* _Your task_:
The entries should be given again in full. Alter nothing.

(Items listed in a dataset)
________________

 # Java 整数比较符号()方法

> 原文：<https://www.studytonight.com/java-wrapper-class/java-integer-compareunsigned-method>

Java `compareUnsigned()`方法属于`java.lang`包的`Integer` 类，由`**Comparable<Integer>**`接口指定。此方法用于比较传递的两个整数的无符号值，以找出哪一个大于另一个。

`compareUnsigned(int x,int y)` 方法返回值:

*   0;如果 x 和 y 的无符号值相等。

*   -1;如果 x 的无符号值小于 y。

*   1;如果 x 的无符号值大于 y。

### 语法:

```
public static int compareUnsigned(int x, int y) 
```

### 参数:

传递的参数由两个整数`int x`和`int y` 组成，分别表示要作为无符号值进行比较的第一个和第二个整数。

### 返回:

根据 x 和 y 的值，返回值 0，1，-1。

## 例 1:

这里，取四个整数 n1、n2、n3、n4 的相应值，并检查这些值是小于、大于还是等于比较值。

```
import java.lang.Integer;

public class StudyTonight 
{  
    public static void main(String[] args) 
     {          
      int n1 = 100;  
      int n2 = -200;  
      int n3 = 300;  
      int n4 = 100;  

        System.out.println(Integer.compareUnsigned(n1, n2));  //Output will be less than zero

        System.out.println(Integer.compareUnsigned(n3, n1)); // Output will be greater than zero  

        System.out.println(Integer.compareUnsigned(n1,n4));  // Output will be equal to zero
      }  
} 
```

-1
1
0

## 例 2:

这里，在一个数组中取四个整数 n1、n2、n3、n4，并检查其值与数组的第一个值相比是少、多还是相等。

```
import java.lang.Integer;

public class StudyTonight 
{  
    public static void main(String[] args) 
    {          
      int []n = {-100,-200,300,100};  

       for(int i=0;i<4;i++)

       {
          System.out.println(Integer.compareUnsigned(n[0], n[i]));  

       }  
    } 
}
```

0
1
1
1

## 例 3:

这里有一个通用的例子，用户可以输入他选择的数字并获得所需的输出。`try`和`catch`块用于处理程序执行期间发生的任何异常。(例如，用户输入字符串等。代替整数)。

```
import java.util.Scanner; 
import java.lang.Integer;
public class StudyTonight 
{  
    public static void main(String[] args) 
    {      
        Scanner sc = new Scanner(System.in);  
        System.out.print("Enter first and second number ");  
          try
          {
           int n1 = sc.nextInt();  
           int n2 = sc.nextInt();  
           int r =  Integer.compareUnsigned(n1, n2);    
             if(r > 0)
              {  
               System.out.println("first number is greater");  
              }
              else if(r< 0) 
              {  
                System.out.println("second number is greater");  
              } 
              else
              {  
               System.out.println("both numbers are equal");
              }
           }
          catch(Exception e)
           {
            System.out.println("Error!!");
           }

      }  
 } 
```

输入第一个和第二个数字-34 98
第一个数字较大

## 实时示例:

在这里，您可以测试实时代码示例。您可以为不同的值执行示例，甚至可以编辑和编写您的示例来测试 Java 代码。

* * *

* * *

________________

* _Exercise answer_:
 # Java 整数比较符号()方法

> 原文：<https://www.studytonight.com/java-wrapper-class/java-integer-compareunsigned-method>

Java `compareUnsigned()`方法属于`java.lang`包的`Integer` 类，由`**Comparable<Integer>**`接口指定。此方法用于比较传递的两个整数的无符号值，以找出哪一个大于另一个。

`compareUnsigned(int x,int y)` 方法返回值:

*   0;如果 x 和 y 的无符号值相等。

*   -1;如果 x 的无符号值小于 y。

*   1;如果 x 的无符号值大于 y。

### 语法:

```
public static int compareUnsigned(int x, int y) 
```

### 参数:

传递的参数由两个整数`int x`和`int y` 组成，分别表示要作为无符号值进行比较的第一个和第二个整数。

### 返回:

根据 x 和 y 的值，返回值 0，1，-1。

## 例 1:

这里，取四个整数 n1、n2、n3、n4 的相应值，并检查这些值是小于、大于还是等于比较值。

```
import java.lang.Integer;

public class StudyTonight 
{  
    public static void main(String[] args) 
     {          
      int n1 = 100;  
      int n2 = -200;  
      int n3 = 300;  
      int n4 = 100;  

        System.out.println(Integer.compareUnsigned(n1, n2));  //Output will be less than zero

        System.out.println(Integer.compareUnsigned(n3, n1)); // Output will be greater than zero  

        System.out.println(Integer.compareUnsigned(n1,n4));  // Output will be equal to zero
      }  
} 
```

-1
1
0

## 例 2:

这里，在一个数组中取四个整数 n1、n2、n3、n4，并检查其值与数组的第一个值相比是少、多还是相等。

```
import java.lang.Integer;

public class StudyTonight 
{  
    public static void main(String[] args) 
    {          
      int []n = {-100,-200,300,100};  

       for(int i=0;i<4;i++)

       {
          System.out.println(Integer.compareUnsigned(n[0], n[i]));  

       }  
    } 
}
```

0
1
1
1

## 例 3:

这里有一个通用的例子，用户可以输入他选择的数字并获得所需的输出。`try`和`catch`块用于处理程序执行期间发生的任何异常。(例如，用户输入字符串等。代替整数)。

```
import java.util.Scanner; 
import java.lang.Integer;
public class StudyTonight 
{  
    public static void main(String[] args) 
    {      
        Scanner sc = new Scanner(System.in);  
        System.out.print("Enter first and second number ");  
          try
          {
           int n1 = sc.nextInt();  
           int n2 = sc.nextInt();  
           int r =  Integer.compareUnsigned(n1, n2);    
             if(r > 0)
              {  
               System.out.println("first number is greater");  
              }
              else if(r< 0) 
              {  
                System.out.println("second number is greater");  
              } 
              else
              {  
               System.out.println("both numbers are equal");
              }
           }
          catch(Exception e)
           {
            System.out.println("Error!!");
           }

      }  
 } 
```

输入第一个和第二个数字-34 98
第一个数字较大

## 实时示例:

在这里，您可以测试实时代码示例。您可以为不同的值执行示例，甚至可以编辑和编写您的示例来测试 Java 代码。

* * *

* * *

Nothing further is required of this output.